## What the exercise asks
Copy the lines exactly as they appear, starting with the first line of the records and ending with the line that contains "blokkeert Microsoft Exchange-webservices?".

-*-

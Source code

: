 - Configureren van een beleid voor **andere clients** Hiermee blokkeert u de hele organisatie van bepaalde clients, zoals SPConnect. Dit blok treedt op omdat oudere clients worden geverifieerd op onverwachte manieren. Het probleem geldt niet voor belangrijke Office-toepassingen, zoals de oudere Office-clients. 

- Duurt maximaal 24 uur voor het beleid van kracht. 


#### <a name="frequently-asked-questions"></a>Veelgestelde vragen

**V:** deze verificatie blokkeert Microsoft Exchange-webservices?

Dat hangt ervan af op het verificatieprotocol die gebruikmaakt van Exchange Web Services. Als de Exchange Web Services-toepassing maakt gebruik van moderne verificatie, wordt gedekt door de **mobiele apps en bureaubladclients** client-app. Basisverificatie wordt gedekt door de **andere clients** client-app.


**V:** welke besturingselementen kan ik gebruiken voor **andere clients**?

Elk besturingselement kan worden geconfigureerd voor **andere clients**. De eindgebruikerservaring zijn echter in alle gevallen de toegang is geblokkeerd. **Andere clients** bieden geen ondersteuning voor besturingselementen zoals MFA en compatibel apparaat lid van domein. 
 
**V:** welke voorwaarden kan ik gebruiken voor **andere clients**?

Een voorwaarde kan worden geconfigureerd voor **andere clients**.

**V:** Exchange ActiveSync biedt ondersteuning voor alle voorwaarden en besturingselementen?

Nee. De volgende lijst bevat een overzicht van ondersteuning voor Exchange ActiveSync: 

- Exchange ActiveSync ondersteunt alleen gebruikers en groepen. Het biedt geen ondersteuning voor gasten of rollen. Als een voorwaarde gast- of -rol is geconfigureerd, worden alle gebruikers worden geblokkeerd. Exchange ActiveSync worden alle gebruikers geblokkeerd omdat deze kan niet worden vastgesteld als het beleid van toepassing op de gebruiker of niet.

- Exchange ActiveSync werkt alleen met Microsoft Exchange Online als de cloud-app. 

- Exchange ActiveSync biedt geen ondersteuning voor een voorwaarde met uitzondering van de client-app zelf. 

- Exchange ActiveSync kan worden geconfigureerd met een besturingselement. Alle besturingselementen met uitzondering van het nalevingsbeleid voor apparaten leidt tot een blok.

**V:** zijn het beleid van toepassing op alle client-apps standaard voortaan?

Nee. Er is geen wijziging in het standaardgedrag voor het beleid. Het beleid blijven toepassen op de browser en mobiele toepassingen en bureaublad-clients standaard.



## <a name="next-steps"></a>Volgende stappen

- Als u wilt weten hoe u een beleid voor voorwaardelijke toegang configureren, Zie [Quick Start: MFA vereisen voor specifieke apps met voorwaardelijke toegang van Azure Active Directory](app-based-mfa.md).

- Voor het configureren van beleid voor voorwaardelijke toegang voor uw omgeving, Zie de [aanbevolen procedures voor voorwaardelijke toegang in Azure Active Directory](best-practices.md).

-*-

## Finished exercise
Source code

: - Configureren van een beleid voor **andere clients** Hiermee blokkeert u de hele organisatie van bepaalde clients, zoals SPConnect. Dit blok treedt op omdat oudere clients worden geverifieerd op onverwachte manieren. Het probleem geldt niet voor belangrijke Office-toepassingen, zoals de oudere Office-clients. 

- Duurt maximaal 24 uur voor het beleid van kracht. 


#### <a name="frequently-asked-questions"></a>Veelgestelde vragen

**V:** deze verificatie blokkeert Microsoft Exchange-webservices?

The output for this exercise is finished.